Description of the task:
What is needed is an exact transcription of every entry below.

______________________________

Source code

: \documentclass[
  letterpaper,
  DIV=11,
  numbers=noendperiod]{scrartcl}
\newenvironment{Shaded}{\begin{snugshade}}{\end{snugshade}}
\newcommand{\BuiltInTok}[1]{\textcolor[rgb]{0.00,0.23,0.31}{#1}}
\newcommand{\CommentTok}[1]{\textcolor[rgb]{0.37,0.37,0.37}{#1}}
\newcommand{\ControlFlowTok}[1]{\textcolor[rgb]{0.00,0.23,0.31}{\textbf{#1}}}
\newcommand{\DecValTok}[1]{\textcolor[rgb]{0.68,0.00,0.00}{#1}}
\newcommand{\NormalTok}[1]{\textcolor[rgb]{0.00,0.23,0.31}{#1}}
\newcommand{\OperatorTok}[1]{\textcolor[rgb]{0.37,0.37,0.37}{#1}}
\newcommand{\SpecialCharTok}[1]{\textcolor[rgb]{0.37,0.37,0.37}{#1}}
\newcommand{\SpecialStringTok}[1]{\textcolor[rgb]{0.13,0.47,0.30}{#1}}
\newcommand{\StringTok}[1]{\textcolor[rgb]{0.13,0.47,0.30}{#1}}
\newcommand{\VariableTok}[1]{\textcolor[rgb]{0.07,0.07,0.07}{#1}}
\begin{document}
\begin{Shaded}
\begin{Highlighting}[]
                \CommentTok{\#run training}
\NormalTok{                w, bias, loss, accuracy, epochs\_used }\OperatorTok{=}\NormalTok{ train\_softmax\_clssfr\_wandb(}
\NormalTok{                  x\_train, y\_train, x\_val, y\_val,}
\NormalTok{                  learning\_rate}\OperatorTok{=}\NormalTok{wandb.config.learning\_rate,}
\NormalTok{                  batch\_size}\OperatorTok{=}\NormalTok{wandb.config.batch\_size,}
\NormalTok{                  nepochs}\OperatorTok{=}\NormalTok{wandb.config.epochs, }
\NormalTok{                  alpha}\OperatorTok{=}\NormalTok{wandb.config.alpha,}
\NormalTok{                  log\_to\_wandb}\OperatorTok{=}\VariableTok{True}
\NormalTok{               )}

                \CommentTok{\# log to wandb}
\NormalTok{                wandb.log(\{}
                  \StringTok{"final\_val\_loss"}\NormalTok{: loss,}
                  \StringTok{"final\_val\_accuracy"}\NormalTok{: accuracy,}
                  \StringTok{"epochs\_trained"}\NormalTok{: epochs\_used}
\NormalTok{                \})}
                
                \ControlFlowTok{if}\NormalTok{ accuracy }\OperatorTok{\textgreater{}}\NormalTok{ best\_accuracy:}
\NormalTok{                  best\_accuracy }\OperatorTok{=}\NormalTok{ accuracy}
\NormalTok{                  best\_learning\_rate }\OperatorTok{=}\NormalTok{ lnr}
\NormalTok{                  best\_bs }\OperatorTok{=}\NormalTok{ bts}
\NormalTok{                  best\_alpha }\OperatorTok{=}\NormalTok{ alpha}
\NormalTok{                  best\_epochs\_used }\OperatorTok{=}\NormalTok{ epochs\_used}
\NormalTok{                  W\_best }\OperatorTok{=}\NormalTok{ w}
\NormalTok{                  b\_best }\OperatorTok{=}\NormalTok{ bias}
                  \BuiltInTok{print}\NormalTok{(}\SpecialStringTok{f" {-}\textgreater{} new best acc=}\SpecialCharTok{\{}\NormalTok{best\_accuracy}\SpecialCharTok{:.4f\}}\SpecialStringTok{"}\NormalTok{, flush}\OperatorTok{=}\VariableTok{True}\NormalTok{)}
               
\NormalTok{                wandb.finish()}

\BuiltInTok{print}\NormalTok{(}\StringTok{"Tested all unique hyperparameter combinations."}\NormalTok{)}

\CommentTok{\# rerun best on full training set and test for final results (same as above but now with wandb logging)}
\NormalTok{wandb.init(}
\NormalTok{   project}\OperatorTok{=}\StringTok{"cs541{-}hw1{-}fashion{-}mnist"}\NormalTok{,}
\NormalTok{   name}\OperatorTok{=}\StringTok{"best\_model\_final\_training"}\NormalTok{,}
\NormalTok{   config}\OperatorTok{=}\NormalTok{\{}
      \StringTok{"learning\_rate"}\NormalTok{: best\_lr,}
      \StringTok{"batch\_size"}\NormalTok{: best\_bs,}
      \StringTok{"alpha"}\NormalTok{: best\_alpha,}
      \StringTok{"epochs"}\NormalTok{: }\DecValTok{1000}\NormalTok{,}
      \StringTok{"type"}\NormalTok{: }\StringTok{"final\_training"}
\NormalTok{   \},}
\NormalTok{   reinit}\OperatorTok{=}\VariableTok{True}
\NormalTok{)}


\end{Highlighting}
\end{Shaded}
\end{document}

______________________________

Response to the task:
Source code

: \documentclass[
  letterpaper,
  DIV=11,
  numbers=noendperiod]{scrartcl}
\newenvironment{Shaded}{\begin{snugshade}}{\end{snugshade}}
\newcommand{\BuiltInTok}[1]{\textcolor[rgb]{0.00,0.23,0.31}{#1}}
\newcommand{\CommentTok}[1]{\textcolor[rgb]{0.37,0.37,0.37}{#1}}
\newcommand{\ControlFlowTok}[1]{\textcolor[rgb]{0.00,0.23,0.31}{\textbf{#1}}}
\newcommand{\DecValTok}[1]{\textcolor[rgb]{0.68,0.00,0.00}{#1}}
\newcommand{\NormalTok}[1]{\textcolor[rgb]{0.00,0.23,0.31}{#1}}
\newcommand{\OperatorTok}[1]{\textcolor[rgb]{0.37,0.37,0.37}{#1}}
\newcommand{\SpecialCharTok}[1]{\textcolor[rgb]{0.37,0.37,0.37}{#1}}
\newcommand{\SpecialStringTok}[1]{\textcolor[rgb]{0.13,0.47,0.30}{#1}}
\newcommand{\StringTok}[1]{\textcolor[rgb]{0.13,0.47,0.30}{#1}}
\newcommand{\VariableTok}[1]{\textcolor[rgb]{0.07,0.07,0.07}{#1}}
\begin{document}
\begin{Shaded}
\begin{Highlighting}[]
                \CommentTok{\#run training}
\NormalTok{                w, bias, loss, accuracy, epochs\_used }\OperatorTok{=}\NormalTok{ train\_softmax\_clssfr\_wandb(}
\NormalTok{                  x\_train, y\_train, x\_val, y\_val,}
\NormalTok{                  learning\_rate}\OperatorTok{=}\NormalTok{wandb.config.learning\_rate,}
\NormalTok{                  batch\_size}\OperatorTok{=}\NormalTok{wandb.config.batch\_size,}
\NormalTok{                  nepochs}\OperatorTok{=}\NormalTok{wandb.config.epochs, }
\NormalTok{                  alpha}\OperatorTok{=}\NormalTok{wandb.config.alpha,}
\NormalTok{                  log\_to\_wandb}\OperatorTok{=}\VariableTok{True}
\NormalTok{               )}

                \CommentTok{\# log to wandb}
\NormalTok{                wandb.log(\{}
                  \StringTok{"final\_val\_loss"}\NormalTok{: loss,}
                  \StringTok{"final\_val\_accuracy"}\NormalTok{: accuracy,}
                  \StringTok{"epochs\_trained"}\NormalTok{: epochs\_used}
\NormalTok{                \})}
                
                \ControlFlowTok{if}\NormalTok{ accuracy }\OperatorTok{\textgreater{}}\NormalTok{ best\_accuracy:}
\NormalTok{                  best\_accuracy }\OperatorTok{=}\NormalTok{ accuracy}
\NormalTok{                  best\_learning\_rate }\OperatorTok{=}\NormalTok{ lnr}
\NormalTok{                  best\_bs }\OperatorTok{=}\NormalTok{ bts}
\NormalTok{                  best\_alpha }\OperatorTok{=}\NormalTok{ alpha}
\NormalTok{                  best\_epochs\_used }\OperatorTok{=}\NormalTok{ epochs\_used}
\NormalTok{                  W\_best }\OperatorTok{=}\NormalTok{ w}
\NormalTok{                  b\_best }\OperatorTok{=}\NormalTok{ bias}
                  \BuiltInTok{print}\NormalTok{(}\SpecialStringTok{f" {-}\textgreater{} new best acc=}\SpecialCharTok{\{}\NormalTok{best\_accuracy}\SpecialCharTok{:.4f\}}\SpecialStringTok{"}\NormalTok{, flush}\OperatorTok{=}\VariableTok{True}\NormalTok{)}
               
\NormalTok{                wandb.finish()}

\BuiltInTok{print}\NormalTok{(}\StringTok{"Tested all unique hyperparameter combinations."}\NormalTok{)}

\CommentTok{\# rerun best on full training set and test for final results (same as above but now with wandb logging)}
\NormalTok{wandb.init(}
\NormalTok{   project}\OperatorTok{=}\StringTok{"cs541{-}hw1{-}fashion{-}mnist"}\NormalTok{,}
\NormalTok{   name}\OperatorTok{=}\StringTok{"best\_model\_final\_training"}\NormalTok{,}
\NormalTok{   config}\OperatorTok{=}\NormalTok{\{}
      \StringTok{"learning\_rate"}\NormalTok{: best\_lr,}
      \StringTok{"batch\_size"}\NormalTok{: best\_bs,}
      \StringTok{"alpha"}\NormalTok{: best\_alpha,}
      \StringTok{"epochs"}\NormalTok{: }\DecValTok{1000}\NormalTok{,}
      \StringTok{"type"}\NormalTok{: }\StringTok{"final\_training"}
\NormalTok{   \},}
\NormalTok{   reinit}\OperatorTok{=}\VariableTok{True}
\NormalTok{)}


\end{Highlighting}
\end{Shaded}
\end{document}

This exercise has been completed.